La verdad, sin embargo, es que estos instrumentos, además de las consabidas recetas (“trato justo y equitativo” a las inversiones, “seguridad y protección plena”, “no expropiación”) traían un mecanismo de resolución de controversias que envenenaba la manzana. Se trataba de la potestad de resolver mediante arbitraje privado las disputas que pudiesen surgir en la aplicación del acuerdo, una medida que parecía inocente pero que, en últimas, extirpaba la jurisdicción nacional y ponía en manos de unos particulares la decisión sobre el cumplimiento o no del acuerdo y la posibilidad de imponer multimillonarias indemnizaciones a las naciones sin revisión por una segunda instancia.
Durante años Colombia paso de agache en materia de litigio de inversión, a pesar de haber firmado unos quince acuerdos de esta naturaleza, mientras que las demás naciones sufrían el calvario internacional. Pero a todo marrano le llega su navidad, como dicen, y, a finales de la década pasada, algunos abogados, al igual que las nubes de langostas africanas, decidieron que nuestro país eran terreno fértil para cebarse y cayeron sin misericordia.
Afortunadamente estábamos preparados. En 2017 el gobierno creó en la Agencia Nacional de Defensa Jurídica del Estado, una dirección internacional nutrida con abogados especializados de primer nivel y le asignó presupuesto para contratar a las mejores firmas extranjeras en la materia. Como es usual, el escepticismo sobre estos esfuerzos reinó en la comunidad jurídica. Unos, los pesimistas profesionales, pronosticaron las mayores debacles y otros, con resquemor oportunista, cuestionaron la idoneidad de los encargados de la defensa.

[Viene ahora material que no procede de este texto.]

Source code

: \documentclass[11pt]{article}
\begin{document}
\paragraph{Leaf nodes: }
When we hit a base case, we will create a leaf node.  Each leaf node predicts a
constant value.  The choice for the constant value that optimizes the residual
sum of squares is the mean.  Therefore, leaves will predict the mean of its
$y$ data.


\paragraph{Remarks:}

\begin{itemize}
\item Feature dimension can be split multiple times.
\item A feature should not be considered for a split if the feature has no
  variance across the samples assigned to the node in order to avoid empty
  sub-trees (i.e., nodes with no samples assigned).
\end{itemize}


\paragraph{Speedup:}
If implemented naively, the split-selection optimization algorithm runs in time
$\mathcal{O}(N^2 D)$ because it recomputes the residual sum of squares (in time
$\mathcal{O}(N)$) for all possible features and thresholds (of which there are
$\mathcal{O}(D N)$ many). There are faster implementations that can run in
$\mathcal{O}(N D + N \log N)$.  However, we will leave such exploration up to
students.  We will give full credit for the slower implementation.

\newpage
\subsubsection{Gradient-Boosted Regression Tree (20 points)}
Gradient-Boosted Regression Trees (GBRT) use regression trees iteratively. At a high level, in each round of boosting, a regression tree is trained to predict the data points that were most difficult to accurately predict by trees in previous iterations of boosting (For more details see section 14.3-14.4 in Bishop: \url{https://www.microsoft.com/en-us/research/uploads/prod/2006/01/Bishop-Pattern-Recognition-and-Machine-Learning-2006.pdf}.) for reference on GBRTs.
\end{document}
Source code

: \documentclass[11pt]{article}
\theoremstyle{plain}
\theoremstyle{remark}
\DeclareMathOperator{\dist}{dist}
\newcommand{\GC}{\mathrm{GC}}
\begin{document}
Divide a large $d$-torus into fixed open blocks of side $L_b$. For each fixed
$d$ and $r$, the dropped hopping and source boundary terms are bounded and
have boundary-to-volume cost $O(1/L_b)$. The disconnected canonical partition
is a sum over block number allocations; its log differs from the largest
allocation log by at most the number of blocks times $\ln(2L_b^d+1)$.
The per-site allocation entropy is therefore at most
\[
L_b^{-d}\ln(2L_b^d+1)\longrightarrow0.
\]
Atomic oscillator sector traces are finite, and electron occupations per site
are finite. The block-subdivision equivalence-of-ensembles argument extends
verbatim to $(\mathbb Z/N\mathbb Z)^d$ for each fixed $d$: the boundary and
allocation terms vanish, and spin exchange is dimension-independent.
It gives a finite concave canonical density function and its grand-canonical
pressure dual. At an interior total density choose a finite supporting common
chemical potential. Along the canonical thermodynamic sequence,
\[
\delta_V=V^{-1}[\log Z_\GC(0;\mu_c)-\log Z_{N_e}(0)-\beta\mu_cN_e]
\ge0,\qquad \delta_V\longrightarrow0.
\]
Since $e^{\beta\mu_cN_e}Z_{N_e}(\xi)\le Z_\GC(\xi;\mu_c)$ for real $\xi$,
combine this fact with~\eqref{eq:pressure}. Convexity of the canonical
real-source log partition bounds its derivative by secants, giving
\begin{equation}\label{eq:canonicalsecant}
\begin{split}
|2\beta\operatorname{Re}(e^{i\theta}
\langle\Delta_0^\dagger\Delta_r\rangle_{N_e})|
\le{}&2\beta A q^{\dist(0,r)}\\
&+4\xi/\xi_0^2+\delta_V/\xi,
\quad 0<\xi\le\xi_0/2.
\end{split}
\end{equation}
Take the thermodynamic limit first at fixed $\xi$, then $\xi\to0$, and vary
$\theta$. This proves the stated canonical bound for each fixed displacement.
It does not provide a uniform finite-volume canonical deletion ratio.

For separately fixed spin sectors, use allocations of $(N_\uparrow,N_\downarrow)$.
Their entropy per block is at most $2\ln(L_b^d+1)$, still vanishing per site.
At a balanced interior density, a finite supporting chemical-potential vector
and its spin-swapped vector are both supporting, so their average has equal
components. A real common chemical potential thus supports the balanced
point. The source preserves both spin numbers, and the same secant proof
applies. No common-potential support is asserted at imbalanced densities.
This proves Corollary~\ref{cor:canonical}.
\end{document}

No así quienes fueron responsables de la tarea en los años posteriores, quienes abordaron la gestión como un esfuerzo institucional. La decisión reciente en el caso de Electricaribe demuestra no solo una impecable gestión de defensa jurídica, sino que el país es respetuoso de sus obligaciones internacionales, entre ellas la protección de las inversiones extranjeras.
Todavía faltan varios arbitrajes de inversión por resolver. Muchas veces el Estado no obra con la consistencia que debería y, en algunos casos, las decisiones de las cortes y de los entes de control no están alineadas con los intereses nacionales.
Lo importante, de todas formas, es que los colombianos pueden estar seguros de que, en materia de defensa jurídica internacional, tienen el mejor servicio que el dinero puede pagar.